Bewara GSP - Pemberian nilai ganti rugi lahan yang
akan digunakan untuk proyek Pembangunan Pelabuhan Internasional Patimban
(proyek stategis nasional), mulai menuai protes dari para pemilik lahan yang
tergabung dalam Paguyuban Tani Berkah Jaya (PTBJ). Spanduk bernada protes dari
ratusan pemilik lahan yang bertuliskan "Pak Presiden Tolong Jangan
Sengsarakan Kami Dengan Pembebasan Lahan Yang Murah" mulai dipasang oleh
warga pemilik lahan kawasan pantai patimban atau lokasi tempat dimana akan
dibangunnya pelabuhan Internasional Patimban
Spanduk tersebut sebagai bentuk
protes dan perlawanan warga yang menolak lahannya dibayar murah. Selain
memasang spanduk bernada protes, ratusan pemilik lahan yang tergabung
dalam Paguyuban Tani Berkah Jaya(PTBJ) berencana melakukan aksi damai ke kantor
Kec.Pusakanagara, Kantor BPN dan Gedung DPRD Subang guna menolak ganti rugi
tanah yang murah dan tak layak. Arim Suhaerim selaku ketua Paguyuban Tani Berkah
Jaya (PTBJ) mengungkapkan, Kami ratusan pemilik tanah yang tergabung
dalam Paguyuban Tani Berkah Jaya(PTBJ) berencana menggelar aksi protes atas
nilai ganti rugi lahan dari pemerintah yang sangat murah dan tak layak . Adapun
tujuan aksi unjuk rasa tersebut untuk menuntut agar diadakannya musyawarah
harga dan bentuk kerugian
Meminta besaran nilai pembebasan
dapat mensejahterakan warga terdampak atau paling tidak sesuai nilai terendah
dari hasil kajian Tim PSP3 IPB Bogor . Hentikan cara-cara yang menyimpang
dari SOP dan segala bentuk intimidasi. Arim Suhaerim menegaskan, terkait
pembangunan Pelabuhan Internasional Patimban yang termasuk kedalam proyek
starategis nasional tersebut, para pemilik lahan yang tergabung dalam Paguyuban
Tani Berkah Jaya (PTBJ) sangat mendukung pembangunan proyek startegis nasional
tersebut. Namun Arim Suhaerim selaku ketua Paguyuban Tani Berkah Jaya (PTBJ)

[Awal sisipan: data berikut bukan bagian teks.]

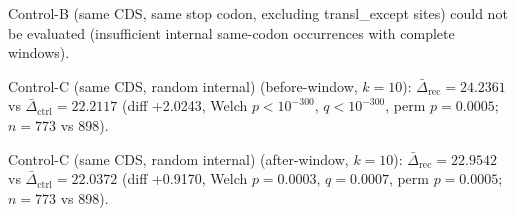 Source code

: Control-B (same CDS, same stop codon, excluding transl\_except sites) could not be evaluated (insufficient internal same-codon occurrences with complete windows).

Control-C (same CDS, random internal) (before-window, $k=10$): $\bar{\Delta}_\mathrm{rec}=24.2361$ vs $\bar{\Delta}_\mathrm{ctrl}=22.2117$ (diff +2.0243, Welch $p<10^{-300}$, $q<10^{-300}$, perm $p=0.0005$; $n=773$ vs 898).

Control-C (same CDS, random internal) (after-window, $k=10$): $\bar{\Delta}_\mathrm{rec}=22.9542$ vs $\bar{\Delta}_\mathrm{ctrl}=22.0372$ (diff +0.9170, Welch $p=0.0003$, $q=0.0007$, perm $p=0.0005$; $n=773$ vs 898).
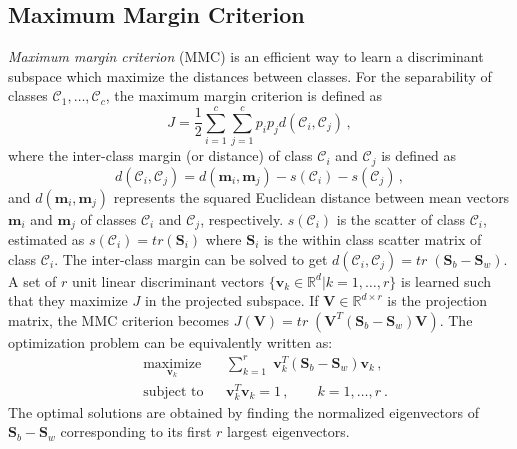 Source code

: \documentclass[runningheads]{llncs}
\begin{document}
\subsection{Maximum Margin Criterion}
\label{ssec:MMC}
\textit{Maximum margin criterion} (MMC) \cite{haifeng:mmc,mmc:pami} is an efficient way to learn a discriminant subspace which maximize the distances between classes.
For the separability of classes $\mathcal{C}_1,\ldots,\mathcal{C}_c$, the maximum margin criterion is defined as
\begin{equation}
\label{eqn:MMC1}
J  = \frac{1}{2} \sum\limits_{i=1}^{c} \sum\limits_{j=1}^{c}  \textit{p}_i \textit{p}_j d(\mathcal{C}_i,\mathcal{C}_j) \,,
\end{equation}
where the inter-class margin (or distance) of class $\mathcal{C}_i$ and $\mathcal{C}_j$ is defined as
\begin{equation}
\label{eqn:MMC2}
d(\mathcal{C}_i,\mathcal{C}_j) = d(\mathbf{m}_i,\mathbf{m}_j) - s(\mathcal{C}_i) - s(\mathcal{C}_j) \,,
\end{equation}
and $d(\mathbf{m}_i,\mathbf{m}_j)$ represents the squared Euclidean distance between mean vectors $\mathbf{m}_i$ and $\mathbf{m}_j$ of classes $\mathcal{C}_i$ and $\mathcal{C}_j$, respectively. $s(\mathcal{C}_i)$ is the scatter of class $\mathcal{C}_i$, estimated as $s(\mathcal{C}_i) = tr(\mathbf{S}_i)$ where $\mathbf{S}_i$ is the within class scatter matrix of class $\mathcal{C}_i$. The inter-class margin can be solved to get $d(\mathcal{C}_i,\mathcal{C}_j)  = \textit{tr} \;  (\mathbf{S}_b  -  \mathbf{S}_w)$.
A set of $r$ unit linear discriminant vectors $\{\mathbf{v}_k \in \mathbb{R}^{d} | k=1,\ldots,r\}$ is learned such that they maximize $J$ in the projected subspace.
If $\mathbf{V} \in \mathbb{R}^{d \times r}$ is the projection matrix, the MMC criterion becomes $J(\mathbf{V})  = \textit{tr} \;  (\mathbf{V}^T (\mathbf{S}_b  -  \mathbf{S}_w) \mathbf{V})$. The optimization problem can be equivalently written as:
\begin{equation}
\begin{aligned}
& \underset{\mathbf{v}_{k}}{\text{maximize}} & &\sum\limits_{k=1}^r \;  \mathbf{v}^T_{k} (\mathbf{S}_b  -  \mathbf{S}_w) \mathbf{v}_{k} \,,\\
\label{eqn:OptMMC}
& \text{subject to}     & & \mathbf{v}^T_{k} \mathbf{v}_{k} = 1 \,, \qquad k=1,\ldots,r \ .
\end{aligned}
\end{equation}
The optimal solutions are obtained by finding the normalized eigenvectors of $\mathbf{S}_b - \mathbf{S}_w$ corresponding to its first $r$ largest eigenvectors.
\end{document}
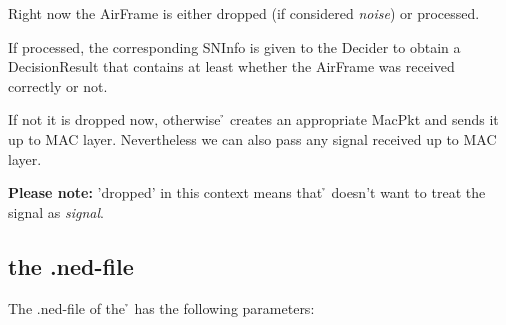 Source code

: Right now the AirFrame is either dropped (if considered \textit{noise}) or
processed.

If processed, the corresponding SNInfo is given to the Decider to obtain a
DecisionResult that contains at least whether the AirFrame was received
correctly or not.

If not it is dropped now, otherwise \h{\bp} creates an appropriate MacPkt and
sends it up to MAC layer. Nevertheless we can also pass any signal received up
to MAC layer.

\textbf{Please note:} 'dropped' in this context means that \h{\bp} doesn't want
to treat the signal as \textit{signal}.










\subsection{the .ned-file}

The .ned-file of the \h{\bp} has the following parameters:

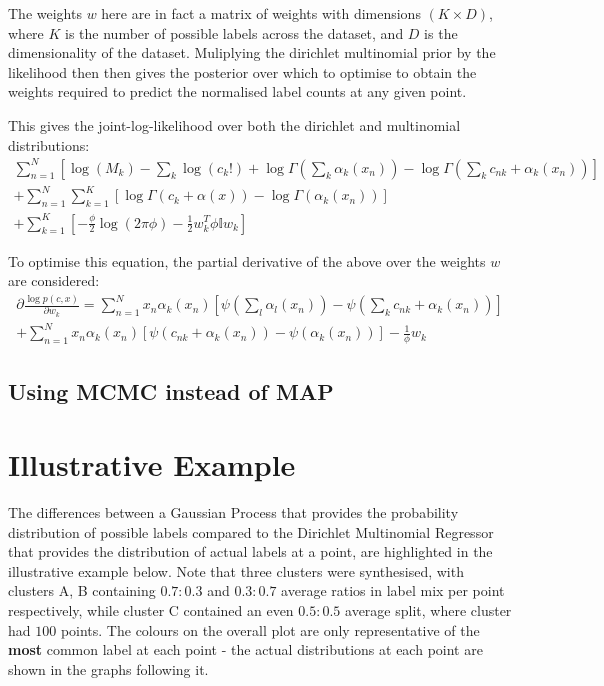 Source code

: The weights $w$ here are in fact a matrix of weights with dimensions $(K \times D)$, where $K$ is the number of possible labels across the dataset, and $D$ is the dimensionality of the dataset. Muliplying the dirichlet multinomial prior by the likelihood then then gives the posterior over which to optimise to obtain the weights required to predict the normalised label counts at any given point.

This gives the joint-log-likelihood over both the dirichlet and multinomial distributions:
\begin{multline}
    \sum^N_{n=1} [\log(M_k) - \sum_k \log(c_k!) + \log \Gamma(\sum_k \alpha_k(x_n)) - \log \Gamma(\sum_k c_{nk} + \alpha_k(x_n))] \\
    + \sum^N_{n=1} \sum^K_{k=1} [\log \Gamma(c_k + \alpha(x)) - \log \Gamma(\alpha_k(x_n))] \\
    + \sum^K_{k=1} [-\frac{\phi}{2} \log(2\pi \phi) - \frac{1}{2}w_k^T \phi \mathbb{I} w_k]
\end{multline}

To optimise this equation, the partial derivative of the above over the weights $w$ are considered:
\begin{multline}
    \partial \frac{\log p(c, x)}{\partial w_k} = \sum_{n=1}^N x_n \alpha_k (x_n) [\psi(\sum_l \alpha_l(x_n)) - \psi(\sum_k c_{nk} + \alpha_k(x_n))] \\
    + \sum^N_{n=1} x_n \alpha_k (x_n) [\psi (c_{nk} + \alpha_k(x_n)) - \psi(\alpha_k(x_n))] - \frac{1}{\phi} w_k
\end{multline}


\subsection{Using MCMC instead of MAP}
\section{Illustrative Example}

The differences between a Gaussian Process that provides the probability distribution of possible labels compared to the Dirichlet Multinomial Regressor that provides the distribution of actual labels at a point, are highlighted in the illustrative example below. Note that three clusters were synthesised, with clusters A, B containing $0.7:0.3$ and $0.3:0.7$ average ratios in label mix per point respectively, while cluster C contained an even $0.5:0.5$ average split, where cluster had $100$ points. The colours on the overall plot are only representative of the \textbf{most} common label at each point - the actual distributions at each point are shown in the graphs following it.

meminta kepada pemerintah dalam hal ini BPN hendaknya memberikan nilai harga
yang adil dan layak serta menempuh cara pembebasan yang transparan dan
bermartabat sesui SOP (standard operating procedure)
Arim Suhaerim menilai, harga tanah
terlalu dipaksakan oleh pemerintah tanpa memberi peluang untuk musyawarah harga
dan musyawarah bentuk kerugian, padahal, hal tersebut sudah diatur oleh
perundangan-undangan. Selain itu, Arim juga menilai besaran ganti rugi
pembebasan lahan yang jauh dari kelayakan dan keadilan sehingga tidak bisa
mensejahterakan para pemilik lahan yang akan kehilangan mata pencaharian.